YOUR TASK: Look for "Incomplete" in the records and copy every line that has it.

DATA UNDER STUDY:
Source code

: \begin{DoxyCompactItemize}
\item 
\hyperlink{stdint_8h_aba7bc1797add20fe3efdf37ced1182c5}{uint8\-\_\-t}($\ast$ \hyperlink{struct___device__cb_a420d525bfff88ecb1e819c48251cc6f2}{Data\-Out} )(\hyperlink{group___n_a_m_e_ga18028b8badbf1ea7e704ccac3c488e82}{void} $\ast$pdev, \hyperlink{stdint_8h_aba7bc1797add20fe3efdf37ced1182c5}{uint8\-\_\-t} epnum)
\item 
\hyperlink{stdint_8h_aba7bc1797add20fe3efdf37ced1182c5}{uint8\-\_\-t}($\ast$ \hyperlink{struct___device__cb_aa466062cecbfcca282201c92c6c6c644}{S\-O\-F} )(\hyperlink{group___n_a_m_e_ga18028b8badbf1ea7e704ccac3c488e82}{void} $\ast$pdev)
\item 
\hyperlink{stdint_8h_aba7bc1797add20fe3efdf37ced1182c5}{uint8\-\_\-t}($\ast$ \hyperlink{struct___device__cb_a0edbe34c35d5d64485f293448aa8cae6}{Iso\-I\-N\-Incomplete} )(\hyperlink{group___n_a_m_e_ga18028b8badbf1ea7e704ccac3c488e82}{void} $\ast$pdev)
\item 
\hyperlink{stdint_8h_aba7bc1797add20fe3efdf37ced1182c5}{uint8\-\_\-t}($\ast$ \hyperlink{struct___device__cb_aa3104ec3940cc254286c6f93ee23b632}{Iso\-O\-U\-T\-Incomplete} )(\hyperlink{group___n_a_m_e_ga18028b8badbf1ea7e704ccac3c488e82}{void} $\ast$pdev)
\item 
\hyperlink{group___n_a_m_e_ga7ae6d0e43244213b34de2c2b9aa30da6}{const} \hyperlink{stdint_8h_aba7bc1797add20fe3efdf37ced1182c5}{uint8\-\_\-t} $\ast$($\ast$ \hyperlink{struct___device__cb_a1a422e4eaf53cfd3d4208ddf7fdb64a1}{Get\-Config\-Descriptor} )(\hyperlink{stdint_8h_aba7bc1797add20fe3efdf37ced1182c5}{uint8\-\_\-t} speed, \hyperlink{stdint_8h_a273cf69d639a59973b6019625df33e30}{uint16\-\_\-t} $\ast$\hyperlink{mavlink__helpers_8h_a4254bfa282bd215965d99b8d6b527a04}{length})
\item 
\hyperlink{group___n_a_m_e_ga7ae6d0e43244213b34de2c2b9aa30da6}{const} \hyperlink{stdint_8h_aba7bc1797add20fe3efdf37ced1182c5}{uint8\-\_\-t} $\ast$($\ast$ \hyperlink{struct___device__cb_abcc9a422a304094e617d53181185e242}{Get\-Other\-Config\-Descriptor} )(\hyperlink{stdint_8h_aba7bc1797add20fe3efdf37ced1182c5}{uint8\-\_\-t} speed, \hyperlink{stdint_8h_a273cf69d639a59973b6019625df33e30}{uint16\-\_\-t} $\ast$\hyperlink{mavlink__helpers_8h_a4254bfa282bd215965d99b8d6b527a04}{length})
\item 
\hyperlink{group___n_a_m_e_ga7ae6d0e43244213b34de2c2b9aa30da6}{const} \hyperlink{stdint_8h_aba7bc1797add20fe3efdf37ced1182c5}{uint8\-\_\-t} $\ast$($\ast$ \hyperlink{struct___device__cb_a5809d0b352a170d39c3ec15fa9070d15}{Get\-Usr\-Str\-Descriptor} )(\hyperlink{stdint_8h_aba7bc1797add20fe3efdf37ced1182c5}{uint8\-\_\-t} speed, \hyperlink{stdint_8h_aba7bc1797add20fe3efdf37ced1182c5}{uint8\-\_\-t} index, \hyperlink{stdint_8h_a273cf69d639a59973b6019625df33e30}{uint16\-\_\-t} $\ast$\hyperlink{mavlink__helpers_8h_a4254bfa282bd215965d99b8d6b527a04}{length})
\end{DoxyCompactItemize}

RESULT OF THE EXERCISE:
\hyperlink{stdint_8h_aba7bc1797add20fe3efdf37ced1182c5}{uint8\-\_\-t}($\ast$ \hyperlink{struct___device__cb_a0edbe34c35d5d64485f293448aa8cae6}{Iso\-I\-N\-Incomplete} )(\hyperlink{group___n_a_m_e_ga18028b8badbf1ea7e704ccac3c488e82}{void} $\ast$pdev)
\hyperlink{stdint_8h_aba7bc1797add20fe3efdf37ced1182c5}{uint8\-\_\-t}($\ast$ \hyperlink{struct___device__cb_aa3104ec3940cc254286c6f93ee23b632}{Iso\-O\-U\-T\-Incomplete} )(\hyperlink{group___n_a_m_e_ga18028b8badbf1ea7e704ccac3c488e82}{void} $\ast$pdev)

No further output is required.